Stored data
>>>>

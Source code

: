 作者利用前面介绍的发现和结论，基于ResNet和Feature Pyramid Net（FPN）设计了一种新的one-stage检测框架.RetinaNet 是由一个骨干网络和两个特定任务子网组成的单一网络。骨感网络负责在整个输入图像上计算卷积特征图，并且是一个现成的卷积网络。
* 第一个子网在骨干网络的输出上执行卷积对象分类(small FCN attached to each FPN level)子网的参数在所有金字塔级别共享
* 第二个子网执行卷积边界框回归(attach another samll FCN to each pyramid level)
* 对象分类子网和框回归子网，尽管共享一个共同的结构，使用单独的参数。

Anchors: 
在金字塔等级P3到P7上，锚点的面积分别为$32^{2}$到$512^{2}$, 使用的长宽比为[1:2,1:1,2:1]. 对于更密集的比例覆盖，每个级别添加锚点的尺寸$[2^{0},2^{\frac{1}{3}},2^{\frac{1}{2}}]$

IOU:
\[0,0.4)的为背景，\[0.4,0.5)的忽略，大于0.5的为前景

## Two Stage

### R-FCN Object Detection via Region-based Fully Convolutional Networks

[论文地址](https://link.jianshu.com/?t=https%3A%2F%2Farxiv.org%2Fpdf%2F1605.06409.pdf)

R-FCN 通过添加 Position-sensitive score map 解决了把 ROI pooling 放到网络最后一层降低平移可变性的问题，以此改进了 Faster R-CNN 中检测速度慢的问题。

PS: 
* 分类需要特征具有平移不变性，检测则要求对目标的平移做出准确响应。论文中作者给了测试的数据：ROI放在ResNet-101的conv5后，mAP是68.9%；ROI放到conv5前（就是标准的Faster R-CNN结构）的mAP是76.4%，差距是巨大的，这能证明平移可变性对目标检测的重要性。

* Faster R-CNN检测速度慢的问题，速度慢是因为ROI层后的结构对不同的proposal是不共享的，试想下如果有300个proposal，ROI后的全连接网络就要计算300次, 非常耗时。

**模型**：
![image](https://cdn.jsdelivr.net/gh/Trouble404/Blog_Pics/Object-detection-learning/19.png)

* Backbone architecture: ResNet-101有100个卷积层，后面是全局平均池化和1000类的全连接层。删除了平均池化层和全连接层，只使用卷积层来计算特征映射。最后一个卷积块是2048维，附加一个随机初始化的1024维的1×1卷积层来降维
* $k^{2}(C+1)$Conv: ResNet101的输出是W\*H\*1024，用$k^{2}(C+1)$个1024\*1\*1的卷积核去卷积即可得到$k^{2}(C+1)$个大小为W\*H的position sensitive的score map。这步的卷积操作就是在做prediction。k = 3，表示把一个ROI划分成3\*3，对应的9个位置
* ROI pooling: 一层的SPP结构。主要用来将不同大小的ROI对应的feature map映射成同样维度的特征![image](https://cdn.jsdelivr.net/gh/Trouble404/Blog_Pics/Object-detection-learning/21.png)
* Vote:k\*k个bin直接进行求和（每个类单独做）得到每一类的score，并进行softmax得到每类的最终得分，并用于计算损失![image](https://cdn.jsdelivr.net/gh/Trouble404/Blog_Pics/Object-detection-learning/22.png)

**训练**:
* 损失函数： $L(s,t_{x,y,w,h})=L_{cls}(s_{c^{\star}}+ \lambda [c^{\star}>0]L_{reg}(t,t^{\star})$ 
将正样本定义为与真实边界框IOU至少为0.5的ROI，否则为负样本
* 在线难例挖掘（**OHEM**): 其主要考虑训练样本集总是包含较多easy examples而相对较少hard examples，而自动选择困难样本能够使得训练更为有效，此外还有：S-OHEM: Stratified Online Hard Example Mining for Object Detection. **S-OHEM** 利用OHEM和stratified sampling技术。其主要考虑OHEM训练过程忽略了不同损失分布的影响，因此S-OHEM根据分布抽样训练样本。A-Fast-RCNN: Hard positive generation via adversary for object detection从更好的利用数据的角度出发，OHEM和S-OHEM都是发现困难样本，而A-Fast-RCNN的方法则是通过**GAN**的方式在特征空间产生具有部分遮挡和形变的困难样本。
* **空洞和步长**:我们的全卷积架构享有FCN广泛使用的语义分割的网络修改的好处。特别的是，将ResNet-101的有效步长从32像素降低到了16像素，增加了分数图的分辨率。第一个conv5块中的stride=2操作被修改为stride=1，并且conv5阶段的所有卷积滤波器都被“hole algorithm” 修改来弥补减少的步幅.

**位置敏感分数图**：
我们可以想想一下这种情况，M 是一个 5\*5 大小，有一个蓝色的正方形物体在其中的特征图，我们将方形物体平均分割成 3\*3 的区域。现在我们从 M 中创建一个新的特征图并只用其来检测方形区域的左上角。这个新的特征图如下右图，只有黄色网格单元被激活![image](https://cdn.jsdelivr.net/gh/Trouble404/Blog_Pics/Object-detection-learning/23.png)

<<<<

■ WHAT THE TASK REQUIRES: Search the data for the string "level" and copy every line where it appears.

■ RESPONSE:
* 第一个子网在骨干网络的输出上执行卷积对象分类(small FCN attached to each FPN level)子网的参数在所有金字塔级别共享
* 第二个子网执行卷积边界框回归(attach another samll FCN to each pyramid level)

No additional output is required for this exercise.